## [What to do]
Could you reproduce every record below exactly as written?

#### The data

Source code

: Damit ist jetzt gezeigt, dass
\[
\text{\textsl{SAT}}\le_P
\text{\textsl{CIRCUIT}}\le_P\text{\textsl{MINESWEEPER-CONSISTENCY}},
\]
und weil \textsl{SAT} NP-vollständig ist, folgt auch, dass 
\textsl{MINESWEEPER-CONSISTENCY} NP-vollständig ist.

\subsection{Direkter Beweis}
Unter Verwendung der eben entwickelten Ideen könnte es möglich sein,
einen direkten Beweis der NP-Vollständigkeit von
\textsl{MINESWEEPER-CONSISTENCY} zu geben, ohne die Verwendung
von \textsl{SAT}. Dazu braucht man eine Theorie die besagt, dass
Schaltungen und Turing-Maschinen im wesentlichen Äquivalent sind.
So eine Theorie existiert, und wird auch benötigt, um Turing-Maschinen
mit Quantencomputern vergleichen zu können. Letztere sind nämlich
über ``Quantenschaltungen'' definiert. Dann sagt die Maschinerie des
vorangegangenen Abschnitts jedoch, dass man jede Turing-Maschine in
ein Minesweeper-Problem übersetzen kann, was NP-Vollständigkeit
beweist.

########

## [Output for this exercise]
Source code

: Damit ist jetzt gezeigt, dass
\[
\text{\textsl{SAT}}\le_P
\text{\textsl{CIRCUIT}}\le_P\text{\textsl{MINESWEEPER-CONSISTENCY}},
\]
und weil \textsl{SAT} NP-vollständig ist, folgt auch, dass 
\textsl{MINESWEEPER-CONSISTENCY} NP-vollständig ist.

\subsection{Direkter Beweis}
Unter Verwendung der eben entwickelten Ideen könnte es möglich sein,
einen direkten Beweis der NP-Vollständigkeit von
\textsl{MINESWEEPER-CONSISTENCY} zu geben, ohne die Verwendung
von \textsl{SAT}. Dazu braucht man eine Theorie die besagt, dass
Schaltungen und Turing-Maschinen im wesentlichen Äquivalent sind.
So eine Theorie existiert, und wird auch benötigt, um Turing-Maschinen
mit Quantencomputern vergleichen zu können. Letztere sind nämlich
über ``Quantenschaltungen'' definiert. Dann sagt die Maschinerie des
vorangegangenen Abschnitts jedoch, dass man jede Turing-Maschine in
ein Minesweeper-Problem übersetzen kann, was NP-Vollständigkeit
beweist.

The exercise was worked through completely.